The BCR-ABL chromosomal translocation is a central event in the pathogenesis of chronic myelogenous leukemia (CML). One of the ABL1 promoters (Pa) and the coding region of the gene are usually translocated intact to the BCR locus, but the translocated promoter appears to be silent in most cases. Recently, hypermethylation of Pa was demonstrated in CML and was proposed to mark advanced stages of the disease. To study this issue, we measured Pa methylation in CML using Southern blot analysis. Of 110 evaluable samples, 23 (21%) had no methylation, 17 (15%) had minimal (<15%) methylation, 12 (11%) had moderate methylation (15% to 25%), and 58 (53%) had high levels of methylation (>25%) at the ABL1 locus. High methylation was more frequent in advanced cases of CML. Among the 76 evaluable patients in early chronic phase (ECP), a major cytogenetic response with interferon-based therapy was observed in 14 of 34 patients with high methylation compared with 19 of 42 among the others (41% v 45%; P value not significant).
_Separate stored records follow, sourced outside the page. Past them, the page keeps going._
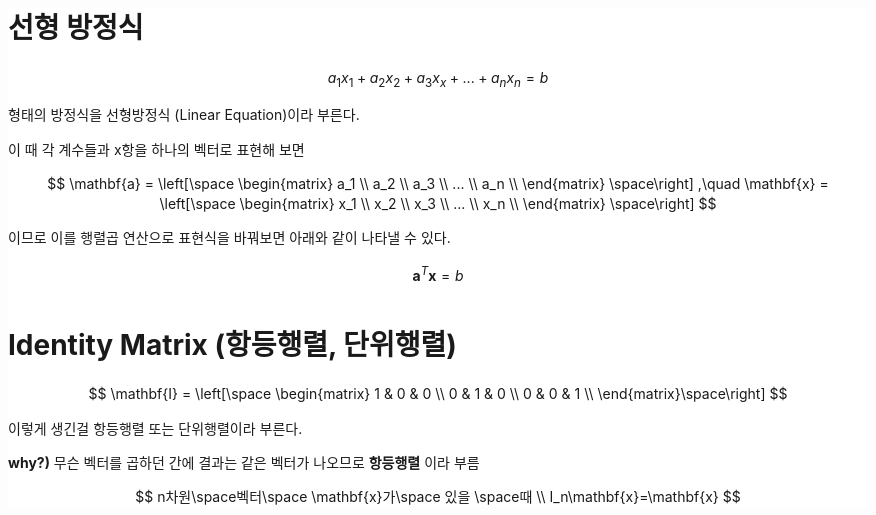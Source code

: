 # 선형 방정식

$$
a_1x_1 +a_2x_2+a_3x_x+...+a_nx_n=b
$$

형태의 방정식을 선형방정식 (Linear Equation)이라 부른다.

이 때 각 계수들과 x항을 하나의 벡터로 표현해 보면

$$
\mathbf{a} = \left[\space
\begin{matrix}
    a_1 \\
    a_2 \\
    a_3 \\
    ... \\
    a_n \\
\end{matrix}
\space\right] ,\quad
\mathbf{x} = \left[\space
\begin{matrix}
    x_1 \\
    x_2 \\
    x_3 \\
    ... \\
    x_n \\
\end{matrix}
\space\right]
$$

이므로 이를 행렬곱 연산으로 표현식을 바꿔보면 아래와 같이 나타낼 수 있다.

$$
\mathbf{a}^T\mathbf{x}=b
$$

# Identity Matrix (항등행렬, 단위행렬)

$$
\mathbf{I} = \left[\space
\begin{matrix}
    1 & 0 & 0 \\
    0 & 1 & 0 \\
    0 & 0 & 1 \\
\end{matrix}\space\right]
$$

이렇게 생긴걸 항등행렬 또는 단위행렬이라 부른다.

**why?)** 무슨 벡터를 곱하던 간에 결과는 같은 벡터가 나오므로 **항등행렬** 이라 부름

$$
n차원\space벡터\space \mathbf{x}가\space 있을 \space때 \\
I_n\mathbf{x}=\mathbf{x}
$$
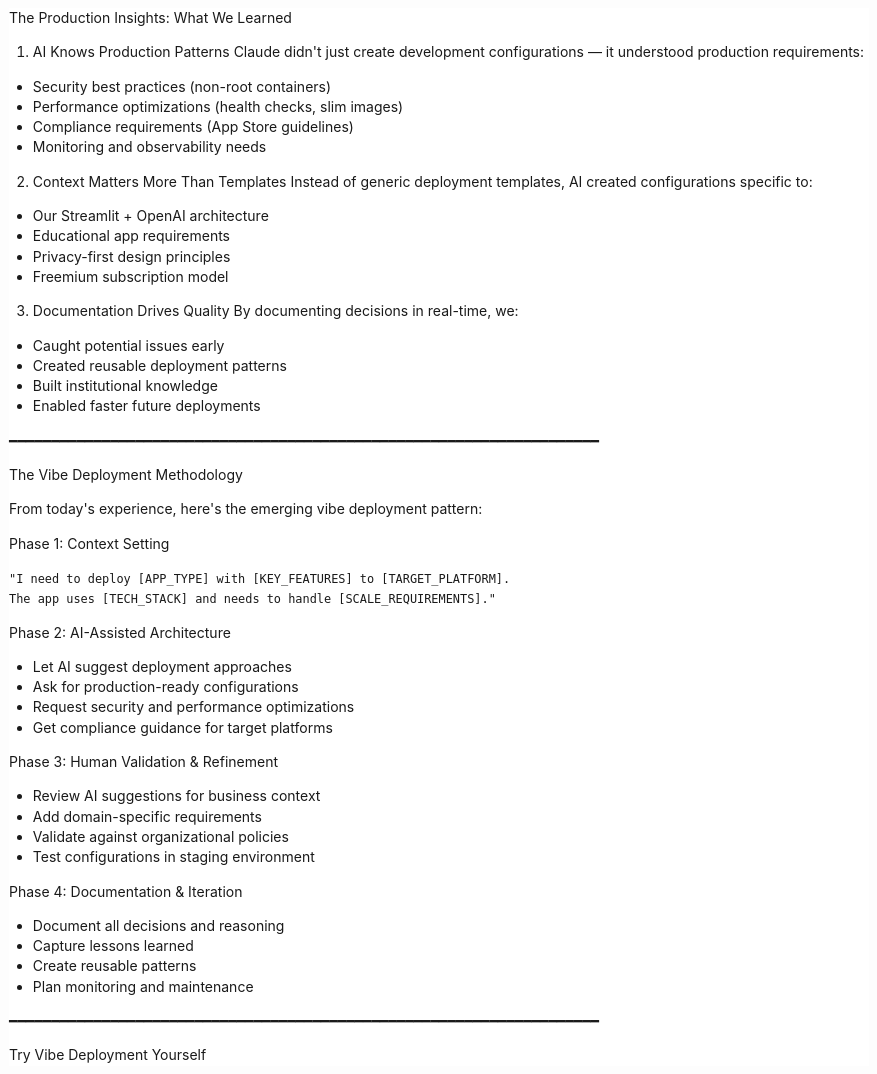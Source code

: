 The Production Insights: What We Learned

1. AI Knows Production Patterns
Claude didn't just create development configurations — it understood production requirements:
- Security best practices (non-root containers)
- Performance optimizations (health checks, slim images)
- Compliance requirements (App Store guidelines)
- Monitoring and observability needs

2. Context Matters More Than Templates
Instead of generic deployment templates, AI created configurations specific to:
- Our Streamlit + OpenAI architecture
- Educational app requirements
- Privacy-first design principles
- Freemium subscription model

3. Documentation Drives Quality
By documenting decisions in real-time, we:
- Caught potential issues early
- Created reusable deployment patterns
- Built institutional knowledge
- Enabled faster future deployments

━━━━━━━━━━━━━━━━━━━━━━━━━━━━━━━━━━━━━━━━━━━━━━━━━━━━━━━━━━━━━━━━━━━━━━

The Vibe Deployment Methodology

From today's experience, here's the emerging vibe deployment pattern:

Phase 1: Context Setting
```
"I need to deploy [APP_TYPE] with [KEY_FEATURES] to [TARGET_PLATFORM]. 
The app uses [TECH_STACK] and needs to handle [SCALE_REQUIREMENTS]."
```

Phase 2: AI-Assisted Architecture
- Let AI suggest deployment approaches
- Ask for production-ready configurations
- Request security and performance optimizations
- Get compliance guidance for target platforms

Phase 3: Human Validation & Refinement
- Review AI suggestions for business context
- Add domain-specific requirements
- Validate against organizational policies
- Test configurations in staging environment

Phase 4: Documentation & Iteration
- Document all decisions and reasoning
- Capture lessons learned
- Create reusable patterns
- Plan monitoring and maintenance

━━━━━━━━━━━━━━━━━━━━━━━━━━━━━━━━━━━━━━━━━━━━━━━━━━━━━━━━━━━━━━━━━━━━━━

Try Vibe Deployment Yourself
At a median follow-up of 7 years, there was no significant difference in survival by ABL1 methylation category. Among patients who achieved a major cytogenetic response, low levels of methylation were associated with a trend towards improved survival, but this trend did not reach statistical significance. Thus, Pa methylation in CML is associated with disease progression but does not appear to predict for survival or response to interferon-based therapy.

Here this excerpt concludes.